## Exercise
For each line in the data below that has the word "root", copy that line.

## Data

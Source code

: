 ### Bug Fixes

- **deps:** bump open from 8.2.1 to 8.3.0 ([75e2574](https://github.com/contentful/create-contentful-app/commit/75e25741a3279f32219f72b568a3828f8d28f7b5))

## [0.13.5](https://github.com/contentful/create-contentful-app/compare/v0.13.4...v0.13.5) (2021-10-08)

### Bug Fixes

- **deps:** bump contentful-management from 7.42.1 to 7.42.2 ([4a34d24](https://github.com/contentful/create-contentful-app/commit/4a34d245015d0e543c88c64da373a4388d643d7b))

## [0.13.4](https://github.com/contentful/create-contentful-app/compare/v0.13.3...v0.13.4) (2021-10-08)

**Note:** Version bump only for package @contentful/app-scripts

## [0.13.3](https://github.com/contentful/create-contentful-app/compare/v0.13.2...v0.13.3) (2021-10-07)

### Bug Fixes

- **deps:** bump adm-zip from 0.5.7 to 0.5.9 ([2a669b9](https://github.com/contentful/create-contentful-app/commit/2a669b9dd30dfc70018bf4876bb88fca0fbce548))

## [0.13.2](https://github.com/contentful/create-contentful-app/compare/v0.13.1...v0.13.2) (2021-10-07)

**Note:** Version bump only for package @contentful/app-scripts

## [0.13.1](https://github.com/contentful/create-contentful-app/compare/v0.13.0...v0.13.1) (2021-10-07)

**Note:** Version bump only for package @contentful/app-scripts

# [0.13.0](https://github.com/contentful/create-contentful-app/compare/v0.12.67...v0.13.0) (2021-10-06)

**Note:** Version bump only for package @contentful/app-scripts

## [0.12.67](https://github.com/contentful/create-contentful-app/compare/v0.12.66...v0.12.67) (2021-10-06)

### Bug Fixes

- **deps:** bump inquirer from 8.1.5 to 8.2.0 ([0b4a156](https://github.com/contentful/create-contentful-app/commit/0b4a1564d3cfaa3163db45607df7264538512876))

--

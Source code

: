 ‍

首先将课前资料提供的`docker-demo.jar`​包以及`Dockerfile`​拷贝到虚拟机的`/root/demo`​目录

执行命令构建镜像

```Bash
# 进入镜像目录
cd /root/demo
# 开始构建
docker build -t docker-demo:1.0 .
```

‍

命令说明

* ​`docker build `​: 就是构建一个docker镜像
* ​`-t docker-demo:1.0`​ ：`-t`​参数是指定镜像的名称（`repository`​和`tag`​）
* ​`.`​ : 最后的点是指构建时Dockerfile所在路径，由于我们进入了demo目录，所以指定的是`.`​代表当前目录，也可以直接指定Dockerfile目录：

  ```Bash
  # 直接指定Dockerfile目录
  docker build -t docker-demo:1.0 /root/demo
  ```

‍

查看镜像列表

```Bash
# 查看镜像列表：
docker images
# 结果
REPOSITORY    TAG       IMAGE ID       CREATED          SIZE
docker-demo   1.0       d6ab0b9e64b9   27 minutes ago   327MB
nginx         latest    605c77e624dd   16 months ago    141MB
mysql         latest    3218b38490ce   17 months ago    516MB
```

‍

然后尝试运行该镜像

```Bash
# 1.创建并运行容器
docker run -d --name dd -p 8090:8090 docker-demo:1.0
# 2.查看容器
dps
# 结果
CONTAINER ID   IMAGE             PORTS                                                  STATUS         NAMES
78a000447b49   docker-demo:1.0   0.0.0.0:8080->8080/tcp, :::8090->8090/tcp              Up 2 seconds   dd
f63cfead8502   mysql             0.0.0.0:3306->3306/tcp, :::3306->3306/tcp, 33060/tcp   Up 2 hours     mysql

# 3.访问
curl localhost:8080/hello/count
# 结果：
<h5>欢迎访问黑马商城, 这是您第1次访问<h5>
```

--

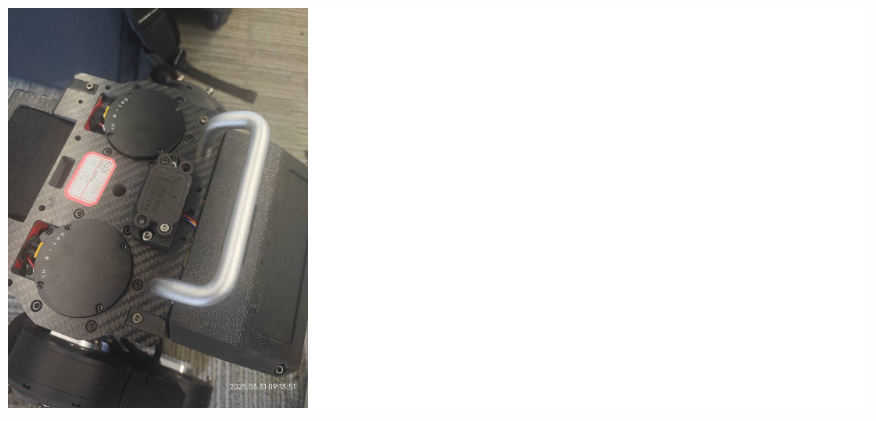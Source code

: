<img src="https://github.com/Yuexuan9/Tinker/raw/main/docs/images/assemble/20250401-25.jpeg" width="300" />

## Written answer
首先将课前资料提供的`docker-demo.jar`​包以及`Dockerfile`​拷贝到虚拟机的`/root/demo`​目录
cd /root/demo
  docker build -t docker-demo:1.0 /root/demo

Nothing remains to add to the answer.